Saturday, July 26, 2008

Saturday..It's National Cowboys Day Y'all



Party responsibly and don't forget your D.D.D.*

*Designated Doggie Driver

Friday, July 25, 2008

Friday Funnies...HMMMM Tasty!

Good Eats...

A very traditional elderly woman was enjoying a good game of bridge with her girlfriends one evening.
Suddenly she exclaimed, "Oh, no! I have to rush home and fix dinner for my husband! He's going to be really ticked if it's not ready on time!"
When she got home, she realized that she didn't have enough time to go to the supermarket, and all she had inthe cupboard was a wilted lettuce leaf, an egg, and a can of cat food.

In a panic, she opened the can of cat food,stirred in the egg, and garnished it with the lettuce leaf just as her husband pulled up.She greeted her husband and then watched in horror as he sat down to his dinner. To her surprise, the husband really enjoyed his dinner. "Darling, this is the best dinner you have made for me in forty years. You can make this for me any old day."
Needless to say, every bridge night from then on, the woman made her husband the same dish.

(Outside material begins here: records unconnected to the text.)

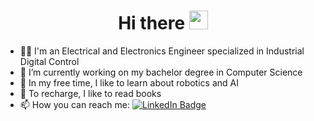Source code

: 
<!--
<div align="center">
<img src="https://media.giphy.com/media/lP8xu5t2DLGG045H8F/giphy.gif" width="100"/>
</div>
-->

<!--
<div align="center">
<img src="https://komarev.com/ghpvc/?username=your-Aya-HaidarAhmad&style=flat-square&color=blue" alt=""/>
</div>
-->

<h1 align="center">
  Hi there 
<img src="https://media.giphy.com/media/hvRJCLFzcasrR4ia7z/giphy.gif" width="30px"/>
</h1>

<!--
<div align="center">
  <img src="https://media.giphy.com/media/dWesBcTLavkZuG35MI/giphy.gif" width="600" height="300"/>
</div>
-->


- :woman_technologist: I'm an Electrical and Electronics Engineer specialized in Industrial Digital Control
- 🔭 I’m currently working on my bachelor degree in Computer Science 
- 🌱 In my free time, I like to learn about robotics and AI
- :book: To recharge, I like to read books
- 📫 How you can reach me: <a href="https://www.linkedin.com/in/aya-h-13b00a225"><img src="https://img.shields.io/badge/LinkedIn-blue?style=for-the-badge&logo=linkedin&logoColor=white" alt="LinkedIn Badge"/></a>


<!--
[![Aya's github stats](https://github-readme-stats.vercel.app/api?username=Aya-HaidarAhmad&count_private=true&show_icons=true&theme=radical&hide_rank=false)](https://github.com/anuraghazra/github-readme-stats)
-->

<!--
[![Top Langs](https://github-readme-stats.vercel.app/api/top-langs/?username=Aya-HaidarAhmad&layout=compact&theme=vision-friendly-dark)](https://github.com/anuraghazra/github-readme-stats)
-->

<!--
comment
-->
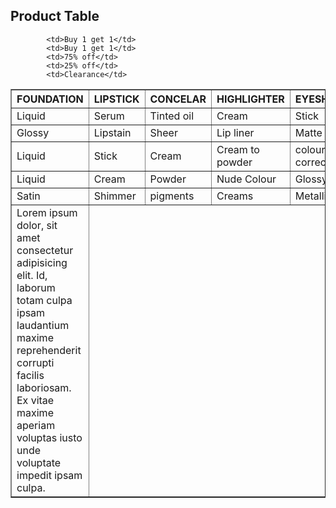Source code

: <!DOCTYPE html>
<html lang="en">
<head>
    <meta charset="UTF-8">
    <meta name="viewport" content="width=device-width, initial-scale=1.0">
    <title>Product Table</title>
    <style>
        th {
            font-weight: bold;
        }
    </style>
</head>
<body>

<h2>Product Table</h2>

<table border="1">
    <thead>
        <tr>
            <th>FOUNDATION</th>
            <th>LIPSTICK</th>
            <th>CONCELAR</th>
            <th>HIGHLIGHTER</th>
            <th>EYESHADOW</th>
        </tr>
    </thead>
    <tbody>
        <tr>
            <td>Liquid</td>
            <td>Serum</td>
            <td>Tinted oil</td>
            <td>Cream</td>
            <td>Stick</td>
        </tr>
        <tr>
            <td>Glossy</td>
            <td>Lipstain</td>
            <td>Sheer</td>
            <td>Lip liner</td>
            <td>Matte</td>
        </tr>
        <tr>
            <td>Liquid</td>
            <td>Stick</td>
            <td>Cream</td>
            <td>Cream to powder</td>
            <td>colour correcting</td>
        </tr>
        <tr>
            <td>Liquid</td>
            <td>Cream</td>
            <td>Powder</td>
            <td>Nude Colour</td>
            <td>Glossy</td>
        </tr>
        <tr>
            <td>Satin</td>
            <td>Shimmer</td>
            <td>pigments</td>
            <td>Creams</td>
            <td>Metallic</td>
        </tr>
    </tr>
    <td colspans="5">
        Lorem ipsum dolor, sit amet consectetur adipisicing elit. Id, laborum totam culpa ipsam laudantium maxime reprehenderit corrupti facilis laboriosam. Ex vitae maxime aperiam voluptas iusto unde voluptate impedit ipsam culpa.
    </td>
</tr>
    </tbody>
</tfoot>
     <tr>

            <td>Buy 1 get 1</td>
            <td>Buy 1 get 1</td>
            <td>75% off</td>
            <td>25% off</td>
            <td>Clearance</td>
</table>

</body>
</html>
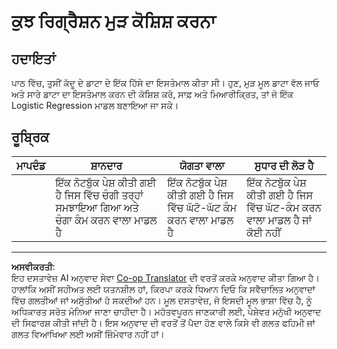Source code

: <!--
CO_OP_TRANSLATOR_METADATA:
{
  "original_hash": "8af40209a41494068c1f42b14c0b450d",
  "translation_date": "2025-08-29T16:47:24+00:00",
  "source_file": "2-Regression/4-Logistic/assignment.md",
  "language_code": "pa"
}
-->
# ਕੁਝ ਰਿਗ੍ਰੈਸ਼ਨ ਮੁੜ ਕੋਸ਼ਿਸ਼ ਕਰਨਾ

## ਹਦਾਇਤਾਂ

ਪਾਠ ਵਿੱਚ, ਤੁਸੀਂ ਕੱਦੂ ਦੇ ਡਾਟਾ ਦੇ ਇੱਕ ਹਿੱਸੇ ਦਾ ਇਸਤੇਮਾਲ ਕੀਤਾ ਸੀ। ਹੁਣ, ਮੁੜ ਮੂਲ ਡਾਟਾ ਵੱਲ ਜਾਓ ਅਤੇ ਸਾਰੇ ਡਾਟਾ ਦਾ ਇਸਤੇਮਾਲ ਕਰਨ ਦੀ ਕੋਸ਼ਿਸ਼ ਕਰੋ, ਸਾਫ਼ ਅਤੇ ਮਿਆਰੀਕ੍ਰਿਤ, ਤਾਂ ਜੋ ਇੱਕ Logistic Regression ਮਾਡਲ ਬਣਾਇਆ ਜਾ ਸਕੇ।

## ਰੂਬ੍ਰਿਕ

| ਮਾਪਦੰਡ | ਸ਼ਾਨਦਾਰ                                                               | ਯੋਗਤਾ ਵਾਲਾ                                                     | ਸੁਧਾਰ ਦੀ ਲੋੜ ਹੈ                                           |
| -------- | ----------------------------------------------------------------------- | ------------------------------------------------------------ | ----------------------------------------------------------- |
|          | ਇੱਕ ਨੋਟਬੁੱਕ ਪੇਸ਼ ਕੀਤੀ ਗਈ ਹੈ ਜਿਸ ਵਿੱਚ ਚੰਗੀ ਤਰ੍ਹਾਂ ਸਮਝਾਇਆ ਗਿਆ ਅਤੇ ਚੰਗਾ ਕੰਮ ਕਰਨ ਵਾਲਾ ਮਾਡਲ ਹੈ | ਇੱਕ ਨੋਟਬੁੱਕ ਪੇਸ਼ ਕੀਤੀ ਗਈ ਹੈ ਜਿਸ ਵਿੱਚ ਘੱਟੋ-ਘੱਟ ਕੰਮ ਕਰਨ ਵਾਲਾ ਮਾਡਲ ਹੈ | ਇੱਕ ਨੋਟਬੁੱਕ ਪੇਸ਼ ਕੀਤੀ ਗਈ ਹੈ ਜਿਸ ਵਿੱਚ ਘੱਟ-ਕੰਮ ਕਰਨ ਵਾਲਾ ਮਾਡਲ ਹੈ ਜਾਂ ਕੋਈ ਨਹੀਂ |

---

**ਅਸਵੀਕਰਤੀ**:  
ਇਹ ਦਸਤਾਵੇਜ਼ AI ਅਨੁਵਾਦ ਸੇਵਾ [Co-op Translator](https://github.com/Azure/co-op-translator) ਦੀ ਵਰਤੋਂ ਕਰਕੇ ਅਨੁਵਾਦ ਕੀਤਾ ਗਿਆ ਹੈ। ਹਾਲਾਂਕਿ ਅਸੀਂ ਸਹੀਅਤ ਲਈ ਯਤਨਸ਼ੀਲ ਹਾਂ, ਕਿਰਪਾ ਕਰਕੇ ਧਿਆਨ ਦਿਓ ਕਿ ਸਵੈਚਾਲਿਤ ਅਨੁਵਾਦਾਂ ਵਿੱਚ ਗਲਤੀਆਂ ਜਾਂ ਅਸੁੱਤੀਆਂ ਹੋ ਸਕਦੀਆਂ ਹਨ। ਮੂਲ ਦਸਤਾਵੇਜ਼, ਜੋ ਇਸਦੀ ਮੂਲ ਭਾਸ਼ਾ ਵਿੱਚ ਹੈ, ਨੂੰ ਅਧਿਕਾਰਤ ਸਰੋਤ ਮੰਨਿਆ ਜਾਣਾ ਚਾਹੀਦਾ ਹੈ। ਮਹੱਤਵਪੂਰਨ ਜਾਣਕਾਰੀ ਲਈ, ਪੇਸ਼ੇਵਰ ਮਨੁੱਖੀ ਅਨੁਵਾਦ ਦੀ ਸਿਫਾਰਸ਼ ਕੀਤੀ ਜਾਂਦੀ ਹੈ। ਇਸ ਅਨੁਵਾਦ ਦੀ ਵਰਤੋਂ ਤੋਂ ਪੈਦਾ ਹੋਣ ਵਾਲੇ ਕਿਸੇ ਵੀ ਗਲਤ ਫਹਿਮੀ ਜਾਂ ਗਲਤ ਵਿਆਖਿਆ ਲਈ ਅਸੀਂ ਜ਼ਿੰਮੇਵਾਰ ਨਹੀਂ ਹਾਂ।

She told her bridge cronies about it and they were all horrified.
"You're going to kill him!" they exclaimed.Two months later, her husband died.
The women were sitting around the table playing bridge when one of the cronies said, "You killed him! We told you that feeding him that cat food every week would do him in! How can you just sit there so calmly and play bridge knowing you murdered your husband?"

The wife stoically replied, "I didn't kill him. He fell off the mantel while he was cleaning himself"

Tuesday, July 22, 2008

Tuesday...Mr. Diva Posts A Joke

My wife and I were sitting at a table at my high school reunion, and I kept staring at a drunken lady swigging her drink as she sat alone at a nearby table.

My wife asked, "Do you know her?"
"Yes," I sighed. "She's my old girlfriend. I understand she took to drinking right after we split up those many years ago, and I hear she hasn't been sober since."

"My God!" says my wife. "Who would think a person could go on celebrating that long?"